> **PROBLEM REQUIREMENTS**
Look through the data below and return each line where "Works" appears.

> **DATA FOR THIS EXERCISE**

============

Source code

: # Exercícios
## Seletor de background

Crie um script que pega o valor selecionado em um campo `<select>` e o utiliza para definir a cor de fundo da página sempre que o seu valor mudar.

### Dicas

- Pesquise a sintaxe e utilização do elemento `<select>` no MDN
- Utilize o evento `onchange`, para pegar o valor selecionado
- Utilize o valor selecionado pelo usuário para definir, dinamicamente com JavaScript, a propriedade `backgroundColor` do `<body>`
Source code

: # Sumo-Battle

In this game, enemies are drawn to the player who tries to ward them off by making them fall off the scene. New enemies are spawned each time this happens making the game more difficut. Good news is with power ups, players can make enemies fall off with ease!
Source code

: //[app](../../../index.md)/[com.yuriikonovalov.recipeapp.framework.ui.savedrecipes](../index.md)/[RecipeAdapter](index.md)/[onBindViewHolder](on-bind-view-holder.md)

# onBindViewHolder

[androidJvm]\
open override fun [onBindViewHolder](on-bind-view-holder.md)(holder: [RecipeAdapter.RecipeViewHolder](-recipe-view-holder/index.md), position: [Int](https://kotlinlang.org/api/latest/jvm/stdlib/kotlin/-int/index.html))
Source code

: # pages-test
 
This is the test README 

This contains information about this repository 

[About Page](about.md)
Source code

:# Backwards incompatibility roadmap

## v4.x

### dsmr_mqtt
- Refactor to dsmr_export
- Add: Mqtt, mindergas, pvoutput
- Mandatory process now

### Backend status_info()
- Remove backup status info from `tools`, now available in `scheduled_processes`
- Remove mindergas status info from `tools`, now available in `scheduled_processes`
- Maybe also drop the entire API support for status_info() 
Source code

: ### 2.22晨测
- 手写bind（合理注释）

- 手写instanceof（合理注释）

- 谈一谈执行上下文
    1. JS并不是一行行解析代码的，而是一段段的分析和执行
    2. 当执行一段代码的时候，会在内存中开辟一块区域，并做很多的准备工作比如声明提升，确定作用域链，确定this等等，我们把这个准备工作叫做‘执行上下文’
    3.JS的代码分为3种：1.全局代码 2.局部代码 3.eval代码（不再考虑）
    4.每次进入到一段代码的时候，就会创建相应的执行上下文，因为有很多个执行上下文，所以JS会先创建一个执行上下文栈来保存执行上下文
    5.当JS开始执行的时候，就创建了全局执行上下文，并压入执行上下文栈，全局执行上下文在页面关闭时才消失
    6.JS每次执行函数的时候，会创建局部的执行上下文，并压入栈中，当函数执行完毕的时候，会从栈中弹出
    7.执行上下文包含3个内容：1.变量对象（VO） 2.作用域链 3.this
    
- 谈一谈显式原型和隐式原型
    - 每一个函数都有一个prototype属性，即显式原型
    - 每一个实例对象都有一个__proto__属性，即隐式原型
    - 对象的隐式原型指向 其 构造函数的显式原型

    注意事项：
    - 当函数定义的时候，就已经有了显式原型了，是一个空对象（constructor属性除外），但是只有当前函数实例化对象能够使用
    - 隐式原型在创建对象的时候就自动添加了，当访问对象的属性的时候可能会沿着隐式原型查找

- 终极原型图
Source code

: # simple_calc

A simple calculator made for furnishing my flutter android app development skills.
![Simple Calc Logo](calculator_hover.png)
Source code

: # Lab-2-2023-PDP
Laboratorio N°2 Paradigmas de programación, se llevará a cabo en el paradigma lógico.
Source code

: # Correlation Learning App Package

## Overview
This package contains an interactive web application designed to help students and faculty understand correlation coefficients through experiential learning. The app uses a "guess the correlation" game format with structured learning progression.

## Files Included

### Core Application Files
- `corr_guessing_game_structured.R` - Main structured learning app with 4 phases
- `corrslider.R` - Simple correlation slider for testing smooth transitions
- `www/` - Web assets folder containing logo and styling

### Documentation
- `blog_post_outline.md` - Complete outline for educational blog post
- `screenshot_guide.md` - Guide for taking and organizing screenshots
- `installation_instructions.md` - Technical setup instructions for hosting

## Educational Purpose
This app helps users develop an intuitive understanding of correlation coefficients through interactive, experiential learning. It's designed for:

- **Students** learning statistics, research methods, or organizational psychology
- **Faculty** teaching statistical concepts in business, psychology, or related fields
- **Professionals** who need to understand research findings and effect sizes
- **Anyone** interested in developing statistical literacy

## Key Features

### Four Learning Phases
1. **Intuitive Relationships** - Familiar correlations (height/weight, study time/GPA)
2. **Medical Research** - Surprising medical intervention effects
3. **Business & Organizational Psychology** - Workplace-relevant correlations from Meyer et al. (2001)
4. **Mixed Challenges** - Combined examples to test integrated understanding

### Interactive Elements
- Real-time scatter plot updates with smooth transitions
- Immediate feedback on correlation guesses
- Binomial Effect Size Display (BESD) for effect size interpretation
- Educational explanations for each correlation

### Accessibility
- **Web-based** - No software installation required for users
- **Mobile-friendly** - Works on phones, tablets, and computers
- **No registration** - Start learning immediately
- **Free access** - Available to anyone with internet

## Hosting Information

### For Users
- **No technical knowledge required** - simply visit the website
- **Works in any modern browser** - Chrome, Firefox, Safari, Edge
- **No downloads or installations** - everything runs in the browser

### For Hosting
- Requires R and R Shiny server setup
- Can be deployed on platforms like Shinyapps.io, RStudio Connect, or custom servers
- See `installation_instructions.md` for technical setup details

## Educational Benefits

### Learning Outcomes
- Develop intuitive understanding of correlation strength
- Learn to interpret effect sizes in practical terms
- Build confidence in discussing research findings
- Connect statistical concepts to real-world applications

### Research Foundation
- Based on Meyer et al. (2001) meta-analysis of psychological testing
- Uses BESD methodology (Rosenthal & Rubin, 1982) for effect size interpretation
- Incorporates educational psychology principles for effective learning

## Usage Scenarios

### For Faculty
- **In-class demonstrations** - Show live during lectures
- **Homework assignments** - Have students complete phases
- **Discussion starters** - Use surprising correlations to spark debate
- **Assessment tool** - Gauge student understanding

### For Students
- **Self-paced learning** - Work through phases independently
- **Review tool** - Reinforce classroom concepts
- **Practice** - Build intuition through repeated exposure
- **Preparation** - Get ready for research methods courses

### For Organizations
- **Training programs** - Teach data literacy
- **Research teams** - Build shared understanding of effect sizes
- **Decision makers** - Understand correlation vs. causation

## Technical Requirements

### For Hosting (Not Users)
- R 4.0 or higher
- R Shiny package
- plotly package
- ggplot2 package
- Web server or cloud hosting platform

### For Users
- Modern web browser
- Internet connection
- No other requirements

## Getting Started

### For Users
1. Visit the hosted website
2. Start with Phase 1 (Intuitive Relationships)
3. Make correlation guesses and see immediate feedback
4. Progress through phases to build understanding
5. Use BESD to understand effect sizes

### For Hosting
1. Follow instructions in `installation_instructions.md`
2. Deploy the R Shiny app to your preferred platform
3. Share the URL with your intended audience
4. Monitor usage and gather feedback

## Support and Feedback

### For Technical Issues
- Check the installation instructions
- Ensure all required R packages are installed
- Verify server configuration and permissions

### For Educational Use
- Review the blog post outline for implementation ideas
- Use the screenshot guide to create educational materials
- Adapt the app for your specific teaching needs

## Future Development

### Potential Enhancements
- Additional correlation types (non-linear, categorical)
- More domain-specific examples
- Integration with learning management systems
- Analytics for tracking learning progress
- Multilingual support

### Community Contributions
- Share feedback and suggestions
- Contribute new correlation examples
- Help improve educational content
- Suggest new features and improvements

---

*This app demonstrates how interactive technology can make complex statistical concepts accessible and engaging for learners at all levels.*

============

> **FINAL ANSWER**
- **Mobile-friendly** - Works on phones, tablets, and computers
- **Works in any modern browser** - Chrome, Firefox, Safari, Edge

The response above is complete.